In 2002, AGD Interactive remade King’s Quest II, updating it to use 256 color graphics, a point-and-click interface, MIDI music, and full voice acting, roughly in the style of King’s Quest V. While their remake of King’s Quest I was largely based on Sierra’s own revision, they put substantially more work into recreating the sequel, to the point where it far exceeds any of the work Sierra themselves put into any of their VGA remakes. There are numerous cinemas, the script was rewritten from scratch, and it really is practically an entirely new game that takes the original and runs in a whole different direction.
There’s a brand new intro which shows Graham talking to one of his advisors, and he arrives in Kolyma via boat, rather than simply showing up on its shores. The magical door is no longer plopped in the middle of the woods, but rather it’s a talking rock formation in the side of a mountain. Instead of three keys, you need to get three stones, hence the change in the subtitle, “Romancing the Stones”. And the bridge no longer collapses either, thankfully.
The geography of the land is similar, but has gone through numerous alterations. It’s technically a bit smaller and no longer wraps around at all, but the swamp is its own maze, and there’s now a small town to the north. The plot is greatly expanded, and many of the other characters have not only been fleshed out, but some have been reimagined considerably. Count Dracula has been changed to Caldeur, and while he still lives in a creepy castle in the middle of the swamp, he isn’t quite as evil, nor quite as blatantly plagiarized. Little Red Riding Hood is now named Possum and does quite a bit more than simply handing you some food. Hagatha’s role is fleshed out and tied more closely to the King’s Quest storyline told in later games. Connor Maclyrr, the hero of King’s Quest: Mask of Eternity, even makes an appearance.

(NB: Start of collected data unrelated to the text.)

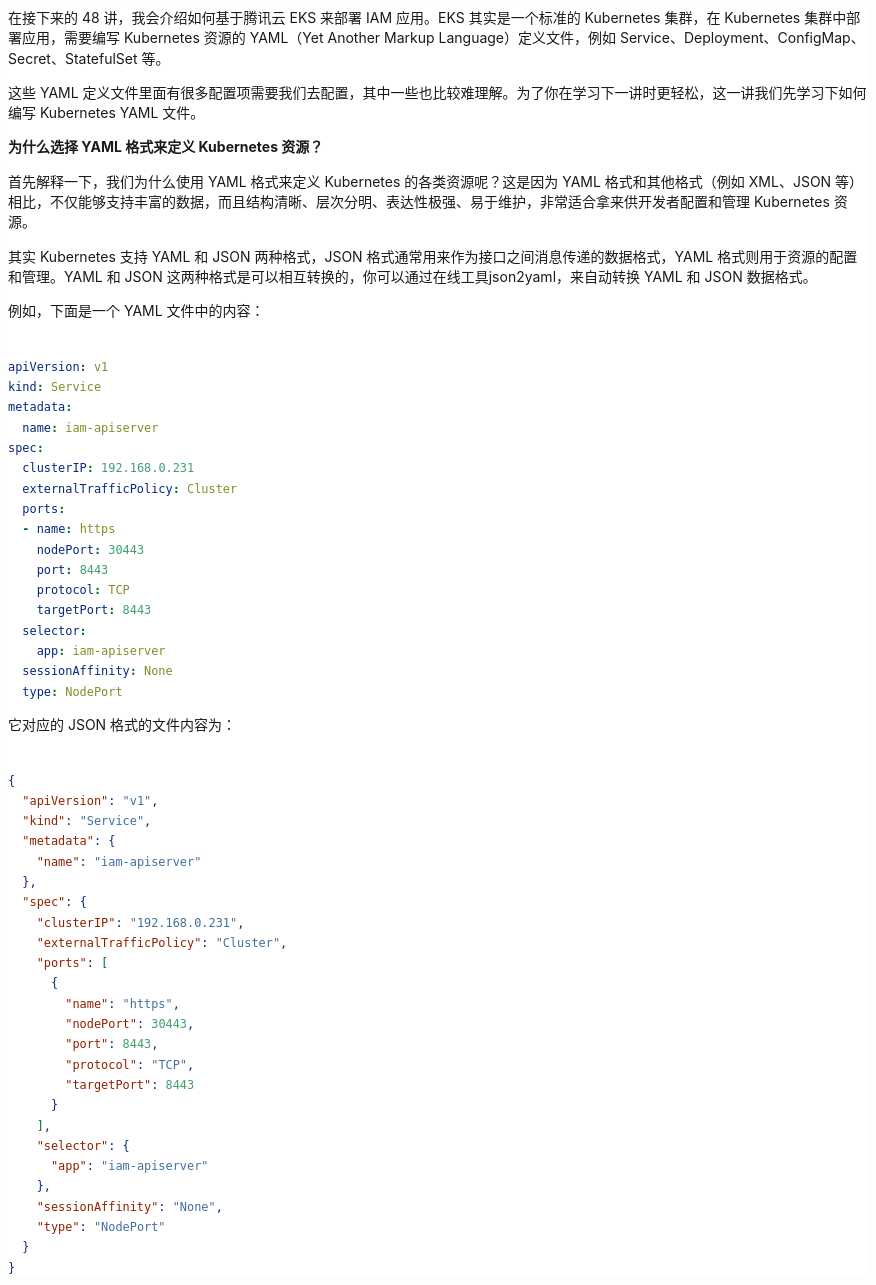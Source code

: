 在接下来的 48 讲，我会介绍如何基于腾讯云 EKS 来部署 IAM 应用。EKS 其实是一个标准的 Kubernetes 集群，在 Kubernetes 集群中部署应用，需要编写 Kubernetes 资源的 YAML（Yet Another Markup Language）定义文件，例如 Service、Deployment、ConfigMap、Secret、StatefulSet 等。

这些 YAML 定义文件里面有很多配置项需要我们去配置，其中一些也比较难理解。为了你在学习下一讲时更轻松，这一讲我们先学习下如何编写 Kubernetes YAML 文件。

**为什么选择 YAML 格式来定义 Kubernetes 资源？**

首先解释一下，我们为什么使用 YAML 格式来定义 Kubernetes 的各类资源呢？这是因为 YAML 格式和其他格式（例如 XML、JSON 等）相比，不仅能够支持丰富的数据，而且结构清晰、层次分明、表达性极强、易于维护，非常适合拿来供开发者配置和管理 Kubernetes 资源。

其实 Kubernetes 支持 YAML 和 JSON 两种格式，JSON 格式通常用来作为接口之间消息传递的数据格式，YAML 格式则用于资源的配置和管理。YAML 和 JSON 这两种格式是可以相互转换的，你可以通过在线工具json2yaml，来自动转换 YAML 和 JSON 数据格式。

例如，下面是一个 YAML 文件中的内容：

```yml

apiVersion: v1
kind: Service
metadata:
  name: iam-apiserver
spec:
  clusterIP: 192.168.0.231
  externalTrafficPolicy: Cluster
  ports:
  - name: https
    nodePort: 30443
    port: 8443
    protocol: TCP
    targetPort: 8443
  selector:
    app: iam-apiserver
  sessionAffinity: None
  type: NodePort
```

它对应的 JSON 格式的文件内容为：

```json

{
  "apiVersion": "v1",
  "kind": "Service",
  "metadata": {
    "name": "iam-apiserver"
  },
  "spec": {
    "clusterIP": "192.168.0.231",
    "externalTrafficPolicy": "Cluster",
    "ports": [
      {
        "name": "https",
        "nodePort": 30443,
        "port": 8443,
        "protocol": "TCP",
        "targetPort": 8443
      }
    ],
    "selector": {
      "app": "iam-apiserver"
    },
    "sessionAffinity": "None",
    "type": "NodePort"
  }
}
```
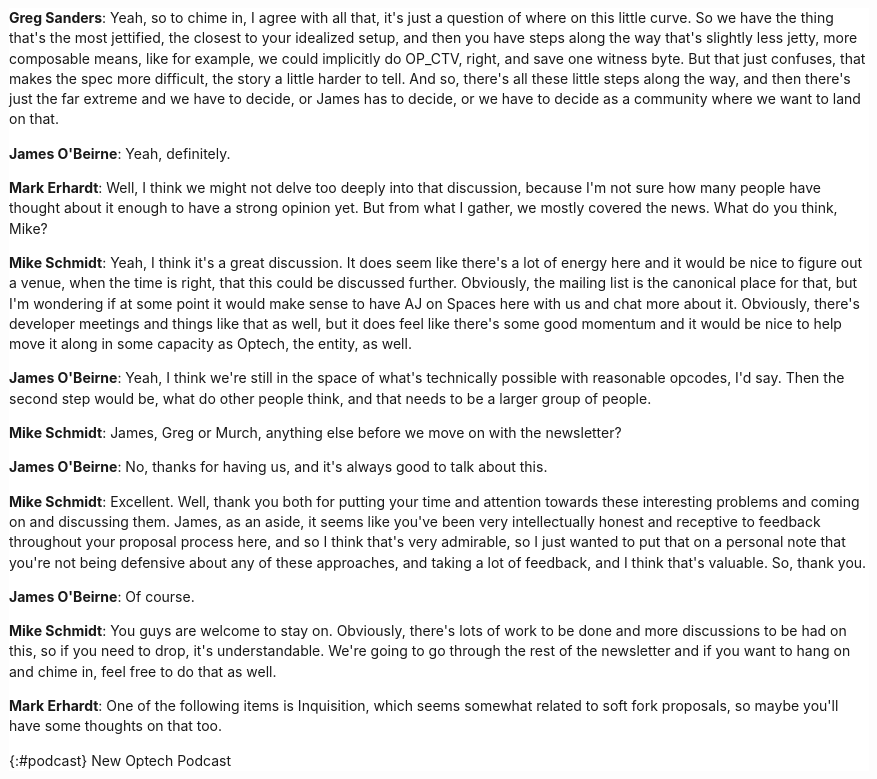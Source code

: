 **Greg Sanders**: Yeah, so to chime in, I agree with all that, it's just a
question of where on this little curve.  So we have the thing that's the most
jettified, the closest to your idealized setup, and then you have steps along
the way that's slightly less jetty, more composable means, like for example, we
could implicitly do OP_CTV, right, and save one witness byte.  But that just
confuses, that makes the spec more difficult, the story a little harder to tell.
And so, there's all these little steps along the way, and then there's just the
far extreme and we have to decide, or James has to decide, or we have to decide
as a community where we want to land on that.

**James O'Beirne**: Yeah, definitely.

**Mark Erhardt**: Well, I think we might not delve too deeply into that
discussion, because I'm not sure how many people have thought about it enough to
have a strong opinion yet.  But from what I gather, we mostly covered the news.
What do you think, Mike?

**Mike Schmidt**: Yeah, I think it's a great discussion.  It does seem like
there's a lot of energy here and it would be nice to figure out a venue, when
the time is right, that this could be discussed further.  Obviously, the mailing
list is the canonical place for that, but I'm wondering if at some point it
would make sense to have AJ on Spaces here with us and chat more about it.
Obviously, there's developer meetings and things like that as well, but it does
feel like there's some good momentum and it would be nice to help move it along
in some capacity as Optech, the entity, as well.

**James O'Beirne**: Yeah, I think we're still in the space of what's technically
possible with reasonable opcodes, I'd say.  Then the second step would be, what
do other people think, and that needs to be a larger group of people.

**Mike Schmidt**: James, Greg or Murch, anything else before we move on with the
newsletter?

**James O'Beirne**: No, thanks for having us, and it's always good to talk about
this.

**Mike Schmidt**: Excellent.  Well, thank you both for putting your time and
attention towards these interesting problems and coming on and discussing them.
James, as an aside, it seems like you've been very intellectually honest and
receptive to feedback throughout your proposal process here, and so I think
that's very admirable, so I just wanted to put that on a personal note that
you're not being defensive about any of these approaches, and taking a lot of
feedback, and I think that's valuable.  So, thank you.

**James O'Beirne**: Of course.

**Mike Schmidt**: You guys are welcome to stay on.  Obviously, there's lots of
work to be done and more discussions to be had on this, so if you need to drop,
it's understandable.  We're going to go through the rest of the newsletter and
if you want to hang on and chime in, feel free to do that as well.

**Mark Erhardt**: One of the following items is Inquisition, which seems
somewhat related to soft fork proposals, so maybe you'll have some thoughts on
that too.

{:#podcast}
New Optech Podcast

The basic tasks are very similar but have been drastically expanded. You still need to go underwater to meet with King Neptune, but here you spend much more time riding the seahorse, including an arcade sequence. There are numerous additional puzzles, including one where you need to reunite a talking baby pumpkin with its family. On the same note, some aspects have been removed, like the fairy, and other puzzles have changed.
It’s a different enough game that it’s probably worth playing both side by side to compare and contrast them, but there’s no doubt that the remake is a more engrossing, and ultimately much more enjoyable product. Some fans have expressed annoyance with the way the writers played with the King’s Quest canon though.